The powerhouse services sector suffered its worst performance in eight months in June, a closely-watched survey said, fuelling fears the UK remains stuck in recession.
The Markit/CIPS survey for overall services activity, in which a reading above 50 represents growth, came in at 51.3, down from 53.3 in May and its lowest reading since October.
Chris Williamson, chief economist at Markit, said it was one of the worst performances since the recovery began three years ago and showed signs that the sector's 18-month run of growth was in danger of stalling.
The Queen's diamond jubilee disrupted trade while new business slowed as the eurozone debt crisis sent confidence to a six month low and traders feared a post-Olympics lull.
With data earlier this week showing the manufacturing and construction data were both in decline in June, James Knightley, an economist at ING Bank, said the data suggested the UK's double-dip recession continued in the second quarter of 2012.

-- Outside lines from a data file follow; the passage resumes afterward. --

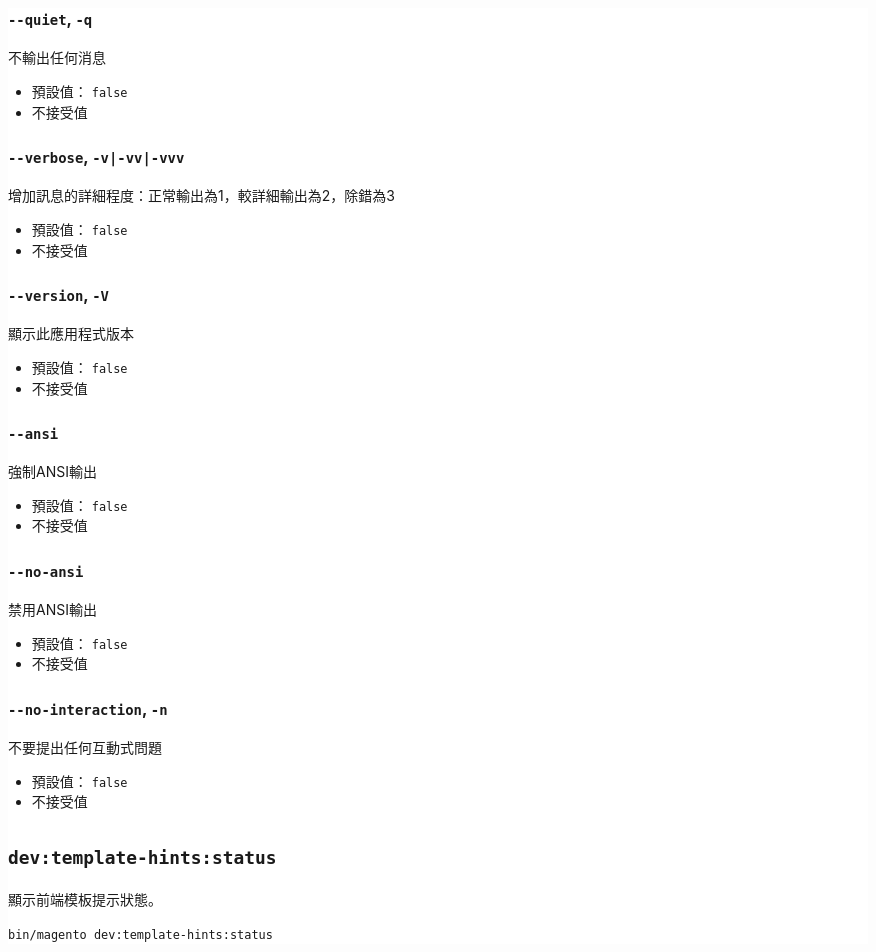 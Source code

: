 
### `--quiet`, `-q`



不輸出任何消息
- 預設值： `false`
- 不接受值



### `--verbose`, `-v|-vv|-vvv`



增加訊息的詳細程度：正常輸出為1，較詳細輸出為2，除錯為3
- 預設值： `false`
- 不接受值



### `--version`, `-V`



顯示此應用程式版本
- 預設值： `false`
- 不接受值


### `--ansi`

強制ANSI輸出
- 預設值： `false`
- 不接受值


### `--no-ansi`

禁用ANSI輸出
- 預設值： `false`
- 不接受值



### `--no-interaction`, `-n`



不要提出任何互動式問題
- 預設值： `false`
- 不接受值  

## `dev:template-hints:status`

顯示前端模板提示狀態。

```bash
bin/magento dev:template-hints:status
```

Mr Knightley thinks GDP for the second quarter of 2012 will be flat to modestly lower.
The Bank of England is now widely expected to order a further £50 billion to be pumped into the economy through its quantitative easing scheme tomorrow on top of the £325 billion already sanctioned.
Mr Williamson added: "A steep drop in service providers' expectations about the year ahead also casts a gloomy shadow on prospects for the sector in the short term.
"The services PMI probably cements the case for further stimulus from the Bank of England, with the three surveys now collectively down firmly into territory that has triggered action from the Monetary Policy Committee in the past."
Employment levels in the sector rose for the seventh month in a row, but the expansion was only modest.
The prices charged by services companies fell amid discounting and a lack of demand.
This put profit margins under pressure, with operating costs driven up as rising energy, labour and travel prices more than offset lower fuel costs.
Howard Archer, chief economist at IHS Global Insight, predicts a 0.1% fall in GDP in the second quarter of 2012, following declines in the two previous quarters.
He said: "Even allowing for the fact that services activity was likely held back significantly in June by the two-day public holiday at the start of the month, this looks to be a fundamentally soft survey."